Give back exactly the lines of the entries below from the line with "This is important" to the line with "open-vm-tools for resolution", inclusive, and only those.

PROVIDED DATA —
******************************

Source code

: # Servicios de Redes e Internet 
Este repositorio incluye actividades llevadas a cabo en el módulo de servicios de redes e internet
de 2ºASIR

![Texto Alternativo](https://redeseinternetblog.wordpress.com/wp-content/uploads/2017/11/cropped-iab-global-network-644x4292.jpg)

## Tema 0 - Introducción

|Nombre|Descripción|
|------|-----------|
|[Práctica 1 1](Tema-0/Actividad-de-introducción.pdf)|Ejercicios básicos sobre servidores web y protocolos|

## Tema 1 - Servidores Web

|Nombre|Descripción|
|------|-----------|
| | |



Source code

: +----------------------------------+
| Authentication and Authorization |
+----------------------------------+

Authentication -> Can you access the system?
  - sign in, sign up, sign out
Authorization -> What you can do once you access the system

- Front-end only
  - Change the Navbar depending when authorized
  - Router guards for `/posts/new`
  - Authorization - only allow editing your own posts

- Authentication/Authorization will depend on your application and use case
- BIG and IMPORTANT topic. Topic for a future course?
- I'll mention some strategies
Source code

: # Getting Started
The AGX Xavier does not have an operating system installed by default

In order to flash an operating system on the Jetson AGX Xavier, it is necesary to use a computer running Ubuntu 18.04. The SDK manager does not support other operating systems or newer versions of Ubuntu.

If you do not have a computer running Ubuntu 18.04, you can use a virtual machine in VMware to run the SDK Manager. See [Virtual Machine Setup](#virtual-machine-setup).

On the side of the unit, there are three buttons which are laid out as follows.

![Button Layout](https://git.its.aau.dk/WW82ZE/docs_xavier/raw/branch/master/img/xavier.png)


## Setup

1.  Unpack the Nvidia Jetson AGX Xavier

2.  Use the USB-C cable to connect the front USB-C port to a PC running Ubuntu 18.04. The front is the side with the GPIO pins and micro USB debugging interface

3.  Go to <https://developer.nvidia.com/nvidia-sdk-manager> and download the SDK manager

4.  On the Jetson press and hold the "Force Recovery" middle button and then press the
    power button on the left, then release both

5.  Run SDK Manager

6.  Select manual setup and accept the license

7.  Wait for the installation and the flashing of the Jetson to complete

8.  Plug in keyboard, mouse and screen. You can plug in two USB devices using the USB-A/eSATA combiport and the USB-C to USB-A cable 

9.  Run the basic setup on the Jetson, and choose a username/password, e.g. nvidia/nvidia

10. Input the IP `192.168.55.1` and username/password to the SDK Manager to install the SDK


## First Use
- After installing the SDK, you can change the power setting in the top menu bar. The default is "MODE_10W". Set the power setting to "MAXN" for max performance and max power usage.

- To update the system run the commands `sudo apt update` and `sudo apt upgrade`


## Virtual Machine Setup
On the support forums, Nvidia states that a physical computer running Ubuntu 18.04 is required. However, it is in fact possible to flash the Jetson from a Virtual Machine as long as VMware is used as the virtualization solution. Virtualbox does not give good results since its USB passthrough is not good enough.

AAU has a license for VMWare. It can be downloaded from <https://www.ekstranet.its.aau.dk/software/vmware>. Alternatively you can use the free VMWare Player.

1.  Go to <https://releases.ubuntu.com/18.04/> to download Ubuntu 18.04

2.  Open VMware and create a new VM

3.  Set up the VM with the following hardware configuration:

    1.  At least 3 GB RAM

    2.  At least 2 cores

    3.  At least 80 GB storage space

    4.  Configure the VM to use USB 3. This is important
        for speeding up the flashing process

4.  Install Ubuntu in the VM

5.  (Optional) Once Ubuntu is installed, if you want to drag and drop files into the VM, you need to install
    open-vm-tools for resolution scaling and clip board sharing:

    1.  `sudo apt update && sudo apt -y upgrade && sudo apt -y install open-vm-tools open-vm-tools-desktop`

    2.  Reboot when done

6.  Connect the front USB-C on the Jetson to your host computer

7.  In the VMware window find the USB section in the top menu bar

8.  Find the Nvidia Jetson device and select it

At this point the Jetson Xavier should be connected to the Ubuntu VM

******************************

ANSWER —
    4.  Configure the VM to use USB 3. This is important
        for speeding up the flashing process

4.  Install Ubuntu in the VM

5.  (Optional) Once Ubuntu is installed, if you want to drag and drop files into the VM, you need to install
    open-vm-tools for resolution scaling and clip board sharing:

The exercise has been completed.